+++ RECORDS FOR PROCESSING

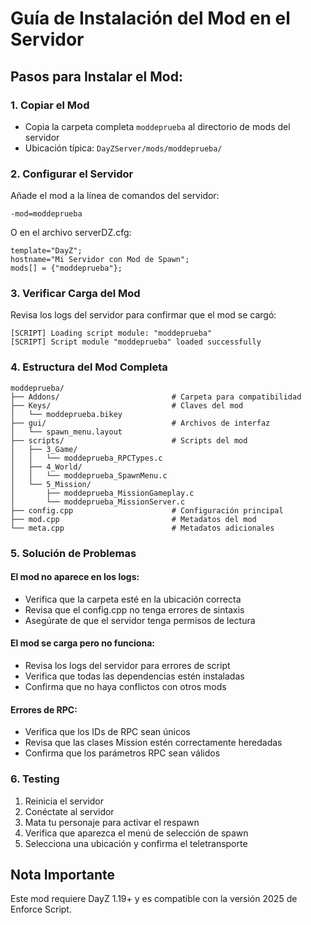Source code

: # Guía de Instalación del Mod en el Servidor

## Pasos para Instalar el Mod:

### 1. Copiar el Mod
- Copia la carpeta completa `moddeprueba` al directorio de mods del servidor
- Ubicación típica: `DayZServer/mods/moddeprueba/`

### 2. Configurar el Servidor
Añade el mod a la línea de comandos del servidor:
```
-mod=moddeprueba
```

O en el archivo serverDZ.cfg:
```
template="DayZ";
hostname="Mi Servidor con Mod de Spawn";
mods[] = {"moddeprueba"};
```

### 3. Verificar Carga del Mod
Revisa los logs del servidor para confirmar que el mod se cargó:
```
[SCRIPT] Loading script module: "moddeprueba"
[SCRIPT] Script module "moddeprueba" loaded successfully
```

### 4. Estructura del Mod Completa
```
moddeprueba/
├── Addons/                         # Carpeta para compatibilidad
├── Keys/                           # Claves del mod
│   └── moddeprueba.bikey
├── gui/                            # Archivos de interfaz
│   └── spawn_menu.layout
├── scripts/                        # Scripts del mod
│   ├── 3_Game/
│   │   └── moddeprueba_RPCTypes.c
│   ├── 4_World/
│   │   └── moddeprueba_SpawnMenu.c
│   └── 5_Mission/
│       ├── moddeprueba_MissionGameplay.c
│       └── moddeprueba_MissionServer.c
├── config.cpp                      # Configuración principal
├── mod.cpp                         # Metadatos del mod
└── meta.cpp                        # Metadatos adicionales
```

### 5. Solución de Problemas

#### El mod no aparece en los logs:
- Verifica que la carpeta esté en la ubicación correcta
- Revisa que el config.cpp no tenga errores de sintaxis
- Asegúrate de que el servidor tenga permisos de lectura

#### El mod se carga pero no funciona:
- Revisa los logs del servidor para errores de script
- Verifica que todas las dependencias estén instaladas
- Confirma que no haya conflictos con otros mods

#### Errores de RPC:
- Verifica que los IDs de RPC sean únicos
- Revisa que las clases Mission estén correctamente heredadas
- Confirma que los parámetros RPC sean válidos

### 6. Testing
1. Reinicia el servidor
2. Conéctate al servidor
3. Mata tu personaje para activar el respawn
4. Verifica que aparezca el menú de selección de spawn
5. Selecciona una ubicación y confirma el teletransporte

## Nota Importante
Este mod requiere DayZ 1.19+ y es compatible con la versión 2025 de Enforce Script.
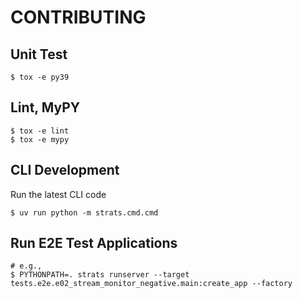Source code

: # CONTRIBUTING

## Unit Test

```
$ tox -e py39
```

## Lint, MyPY

```
$ tox -e lint
$ tox -e mypy
```

## CLI Development

Run the latest CLI code
```
$ uv run python -m strats.cmd.cmd
```

## Run E2E Test Applications

```
# e.g.,
$ PYTHONPATH=. strats runserver --target tests.e2e.e02_stream_monitor_negative.main:create_app --factory
```
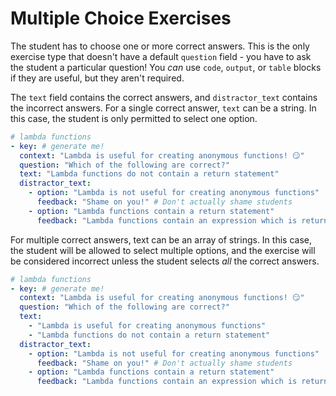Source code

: # Multiple Choice Exercises

The student has to choose one or more correct answers. This is the only exercise
type that doesn't have a default `question` field - you have to ask the student
a particular question! You *can* use `code`, `output`, or `table` blocks if they
are useful, but they aren't required.

The `text` field contains the correct answers, and `distractor_text` contains
the incorrect answers. For a single correct answer, `text` can be a string. In
this case, the student is only permitted to select one option.

```yaml
# lambda functions
- key: # generate me!
  context: "Lambda is useful for creating anonymous functions! 😏"
  question: "Which of the following are correct?"
  text: "Lambda functions do not contain a return statement"
  distractor_text:
    - option: "Lambda is not useful for creating anonymous functions"
      feedback: "Shame on you!" # Don't actually shame students
    - option: "Lambda functions contain a return statement"
      feedback: "Lambda functions contain an expression which is returned!"
```

For multiple correct answers, text can be an array of strings. In this case, the
student will be allowed to select multiple options, and the exercise will be
considered incorrect unless the student selects *all* the correct answers.

```yaml
# lambda functions
- key: # generate me!
  context: "Lambda is useful for creating anonymous functions! 😏"
  question: "Which of the following are correct?"
  text:
    - "Lambda is useful for creating anonymous functions"
    - "Lambda functions do not contain a return statement"
  distractor_text:
    - option: "Lambda is not useful for creating anonymous functions"
      feedback: "Shame on you!" # Don't actually shame students
    - option: "Lambda functions contain a return statement"
      feedback: "Lambda functions contain an expression which is returned!"
```
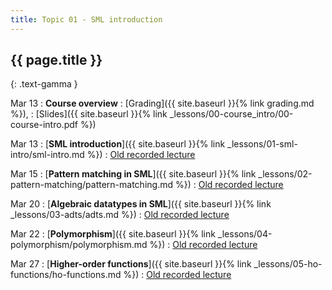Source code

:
 ```yaml
---
title: Topic 01 - SML introduction
---
```


## {{ page.title }}
{: .text-gamma }

Mar 13
: **Course overview**
  : [Grading]({{ site.baseurl }}{% link grading.md %}),
  : [Slides]({{ site.baseurl }}{% link _lessons/00-course_intro/00-course-intro.pdf %})

Mar 13
: [**SML introduction**]({{ site.baseurl }}{% link _lessons/01-sml-intro/sml-intro.md %})
  : [Old recorded lecture](https://www.youtube.com/playlist?list=PLeIbBi3CwMZxjkRr595OVUL2GC3zCouTm)

Mar 15
: [**Pattern matching in SML**]({{ site.baseurl }}{% link _lessons/02-pattern-matching/pattern-matching.md %})
  : [Old recorded lecture](https://www.youtube.com/playlist?list=PLeIbBi3CwMZwDfs__URUz4wudPCuDuIS2)

Mar 20
: [**Algebraic datatypes in SML**]({{ site.baseurl }}{% link _lessons/03-adts/adts.md %})
  : [Old recorded lecture](https://www.youtube.com/playlist?list=PLeIbBi3CwMZzlXW1WrTxseddFxgmoC3-C)

Mar 22
: [**Polymorphism**]({{ site.baseurl }}{% link _lessons/04-polymorphism/polymorphism.md %})
  : [Old recorded lecture](https://www.youtube.com/playlist?list=PLeIbBi3CwMZwmgIVh73e1zWAvMfxiuZkR)

Mar 27
: [**Higher-order functions**]({{ site.baseurl }}{% link _lessons/05-ho-functions/ho-functions.md %})
  : [Old recorded lecture](https://www.youtube.com/playlist?list=PLeIbBi3CwMZyLPWOzBEkBu15ng1F2eIvX)
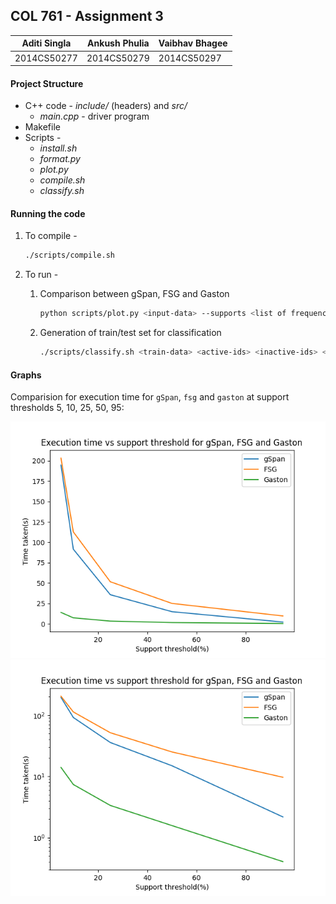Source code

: ## COL 761 - Assignment 3

| Aditi Singla | Ankush Phulia | Vaibhav Bhagee |
| ------------ | ------------- | -------------- |
| 2014CS50277  | 2014CS50279   | 2014CS50297    |


#### Project Structure

* C++ code - *include/* (headers) and *src/*
  * *main.cpp* - driver program
* Makefile
* Scripts - 
  * *install.sh*
  * *format.py*
  * *plot.py*
  * *compile.sh*
  * *classify.sh*


#### Running the code

1. To compile -

   ```bash
   ./scripts/compile.sh
   ```

2. To run -

   1. Comparison between gSpan, FSG and Gaston

      ```bash
      python scripts/plot.py <input-data> --supports <list of frequency thresholds>
      ```

   2. Generation of train/test set for classification

      ```bash
      ./scripts/classify.sh <train-data> <active-ids> <inactive-ids> <test-data>
      ```

#### Graphs

Comparision for execution time for `gSpan`, `fsg` and `gaston` at support thresholds 5, 10, 25, 50, 95:

![Execution time vs Support Threshold](plots/graph.png)
![Execution time vs Support Threshold on log scale](plots/graph_log.png)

++++++

● TASK GOAL
Look through the entries and find each line that has the string "recorded". Copy those lines.

● EXPECTED OUTPUT
  : [Old recorded lecture](https://www.youtube.com/playlist?list=PLeIbBi3CwMZxjkRr595OVUL2GC3zCouTm)
  : [Old recorded lecture](https://www.youtube.com/playlist?list=PLeIbBi3CwMZwDfs__URUz4wudPCuDuIS2)
  : [Old recorded lecture](https://www.youtube.com/playlist?list=PLeIbBi3CwMZzlXW1WrTxseddFxgmoC3-C)
  : [Old recorded lecture](https://www.youtube.com/playlist?list=PLeIbBi3CwMZwmgIVh73e1zWAvMfxiuZkR)
  : [Old recorded lecture](https://www.youtube.com/playlist?list=PLeIbBi3CwMZyLPWOzBEkBu15ng1F2eIvX)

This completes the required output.